Loss of a friend
Against this backdrop I saw an advert for an “Intro to Science” evening class, which sounded interesting and I thought would give me something entirely different to occupy my thoughts for at least a couple of hours each week.
It had been organised by Des Gallagher, the local council’s Adult Education officer, who was also attending the course himself. A highly intelligent, strongly principled man, Des was from a Scottish working-class background, which fed into a passionate drive for education for all - especially those who’d been let down by the system.
Inspired by the course, I began toying with the idea of running an “Introduction to Philosophy” evening class, and with Des’s support and encouragement I was able to develop and run it. It went down so well I was asked to create an “Introduction to Moral Philosophy” evening class to follow it up with.
Emboldened by the success of the courses and increasingly influenced by Des’s passion for community education, in the following months I conceived of an idea for creating a voluntary organisation whose aim would be to help community groups to build and develop their own websites.
I approached Des for guidance. With his network of contacts within the community of Clackmannanshire, along with his support and ideas, his role was critical in helping to establish the creation of ClacksNet. Over several years, it helped many local community groups bridge the digital divide and use the Internet for the benefit of hundreds, if not thousands, of local people.

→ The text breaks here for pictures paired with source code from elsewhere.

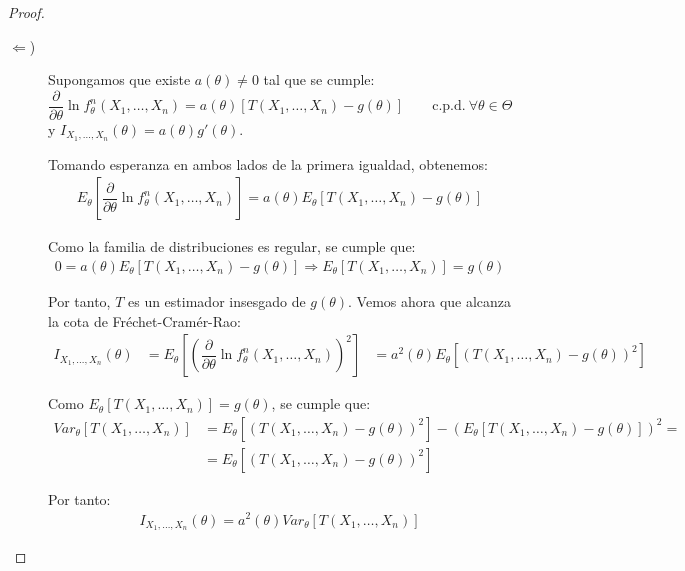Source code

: \begin{teo}
\begin{proof}
\begin{description}
            \item[$\Longleftarrow$)] Supongamos que existe $a(\theta) \neq 0$ tal que se cumple:
            \begin{equation*}
                \dfrac{\partial}{\partial\theta}\ln f^n_\theta(X_1,\ldots,X_n)=a(\theta)[T(X_1,\ldots,X_n)-g(\theta)]\qquad \text{c.p.d.} \ \forall \theta \in \Theta
            \end{equation*}
            y $I_{X_1,\ldots,X_n}(\theta)=a(\theta)g'(\theta)$.

            Tomando esperanza en ambos lados de la primera igualdad, obtenemos:
            \begin{align*}
                E_\theta\left[\dfrac{\partial}{\partial\theta}\ln f^n_\theta(X_1,\ldots,X_n)\right] = a(\theta) E_\theta[T(X_1,\ldots,X_n)-g(\theta)]
            \end{align*}

            Como la familia de distribuciones es regular, se cumple que:
            \begin{align*}
                0 = a(\theta) E_\theta[T(X_1,\ldots,X_n)-g(\theta)] \Longrightarrow E_\theta[T(X_1,\ldots,X_n)] = g(\theta)
            \end{align*}

            Por tanto, $T$ es un estimador insesgado de $g(\theta)$. Vemos ahora que alcanza la cota de Fréchet-Cramér-Rao:
            \begin{align*}
                I_{X_1,\ldots,X_n}(\theta) &= E_\theta\left[\left(\dfrac{\partial}{\partial\theta}\ln f^n_\theta(X_1,\ldots,X_n)\right)^2\right] &= a^2(\theta) E_\theta\left[(T(X_1,\ldots,X_n)-g(\theta))^2\right]
            \end{align*}

            Como $E_\theta\left[T(X_1,\ldots,X_n)\right] = g(\theta)$, se cumple que:
            \begin{align*}
                Var_\theta[T(X_1,\ldots,X_n)] &= E_\theta\left[(T(X_1,\ldots,X_n)-g(\theta))^2\right] - (E_\theta[T(X_1,\ldots,X_n)-g(\theta)])^2 =\\&= E_\theta\left[(T(X_1,\ldots,X_n)-g(\theta))^2\right]
            \end{align*}

            Por tanto:
            \begin{align*}
                I_{X_1,\ldots,X_n}(\theta) = a^2(\theta) Var_\theta[T(X_1,\ldots,X_n)]
            \end{align*}


\end{description}
\end{proof}
\end{teo}
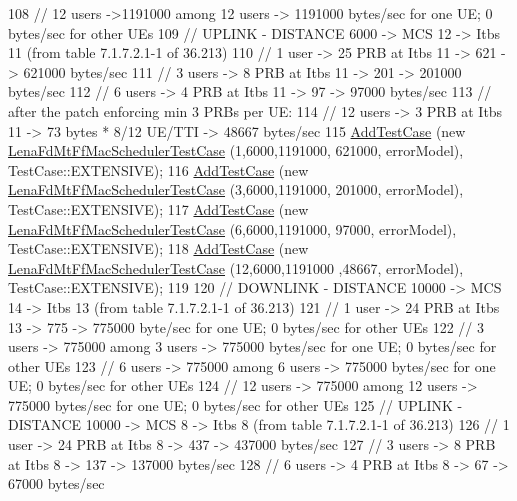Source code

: \begin{DoxyCode}
108   \textcolor{comment}{// 12 users ->1191000 among 12 users -> 1191000 bytes/sec for one UE; 0 bytes/sec for other UEs}
109   \textcolor{comment}{// UPLINK - DISTANCE 6000 -> MCS 12 -> Itbs 11 (from table 7.1.7.2.1-1 of 36.213)}
110   \textcolor{comment}{// 1 user -> 25 PRB at Itbs 11 -> 621 -> 621000 bytes/sec}
111   \textcolor{comment}{// 3 users -> 8 PRB at Itbs 11 -> 201 -> 201000 bytes/sec}
112   \textcolor{comment}{// 6 users -> 4 PRB at Itbs 11 -> 97 -> 97000 bytes/sec}
113   \textcolor{comment}{// after the patch enforcing min 3 PRBs per UE:}
114   \textcolor{comment}{// 12 users -> 3 PRB at Itbs 11 -> 73 bytes * 8/12 UE/TTI -> 48667 bytes/sec}
115   \hyperlink{classns3_1_1TestCase_a3718088e3eefd5d6454569d2e0ddd835}{AddTestCase} (\textcolor{keyword}{new} \hyperlink{classLenaFdMtFfMacSchedulerTestCase}{LenaFdMtFfMacSchedulerTestCase} (1,6000,1191000,
      621000, errorModel), TestCase::EXTENSIVE);
116   \hyperlink{classns3_1_1TestCase_a3718088e3eefd5d6454569d2e0ddd835}{AddTestCase} (\textcolor{keyword}{new} \hyperlink{classLenaFdMtFfMacSchedulerTestCase}{LenaFdMtFfMacSchedulerTestCase} (3,6000,1191000,
      201000, errorModel), TestCase::EXTENSIVE);
117   \hyperlink{classns3_1_1TestCase_a3718088e3eefd5d6454569d2e0ddd835}{AddTestCase} (\textcolor{keyword}{new} \hyperlink{classLenaFdMtFfMacSchedulerTestCase}{LenaFdMtFfMacSchedulerTestCase} (6,6000,1191000,
      97000, errorModel), TestCase::EXTENSIVE);
118   \hyperlink{classns3_1_1TestCase_a3718088e3eefd5d6454569d2e0ddd835}{AddTestCase} (\textcolor{keyword}{new} \hyperlink{classLenaFdMtFfMacSchedulerTestCase}{LenaFdMtFfMacSchedulerTestCase} (12,6000,1191000
      ,48667, errorModel), TestCase::EXTENSIVE);
119 
120   \textcolor{comment}{// DOWNLINK - DISTANCE 10000 -> MCS 14 -> Itbs 13 (from table 7.1.7.2.1-1 of 36.213)}
121   \textcolor{comment}{// 1 user -> 24 PRB at Itbs 13 -> 775 -> 775000 byte/sec for one UE; 0 bytes/sec for other UEs}
122   \textcolor{comment}{// 3 users -> 775000 among 3 users -> 775000 bytes/sec for one UE; 0 bytes/sec for other UEs}
123   \textcolor{comment}{// 6 users -> 775000 among 6 users -> 775000 bytes/sec for one UE; 0 bytes/sec for other UEs}
124   \textcolor{comment}{// 12 users -> 775000 among 12 users -> 775000 bytes/sec for one UE; 0 bytes/sec for other UEs}
125   \textcolor{comment}{// UPLINK - DISTANCE 10000 -> MCS 8 -> Itbs 8 (from table 7.1.7.2.1-1 of 36.213)}
126   \textcolor{comment}{// 1 user -> 24 PRB at Itbs 8 -> 437 -> 437000 bytes/sec}
127   \textcolor{comment}{// 3 users -> 8 PRB at Itbs 8 -> 137 -> 137000 bytes/sec}
128   \textcolor{comment}{// 6 users -> 4 PRB at Itbs 8 -> 67 -> 67000 bytes/sec}

\end{DoxyCode}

What was clear throughout this time was the personal integrity and commitment of Des to his belief in helping the disadvantaged in our community. He saw how education and technology could help adults to advance themselves and the people around them. My respect for his vision and for him as a man steadily grew.
As our professional relationship developed, so did our personal one. Our family circumstances were not dissimilar in that he was the father of five children and I was the father of two, plus the stepfather of three more from my wife’s previous marriage, who were living with us at the time.
In any household that contains a range of children from infants to teenagers, there are times when parenting is not easy. We do our best, and make decisions that we believe to be right for the development and protection of all our children. To be able to talk to someone who understood the difficulties and particular nuances of parenting a larger family was a useful thing for both of us.
For many years Des was one of my closest friends.
We didn’t see so much of each other once I moved away, but when he finally discovered Facebook we hooked up again, and recently I was delighted to see the photos posted of him in the role of immensely proud father at his daughter’s wedding.
So when his brother, Tom, phoned yesterday to tell me Des had unexpectedly passed away, all I could feel was an intense sense of loss and a terrible sadness for his loved ones.
He was a good man, and the world is emptier without him.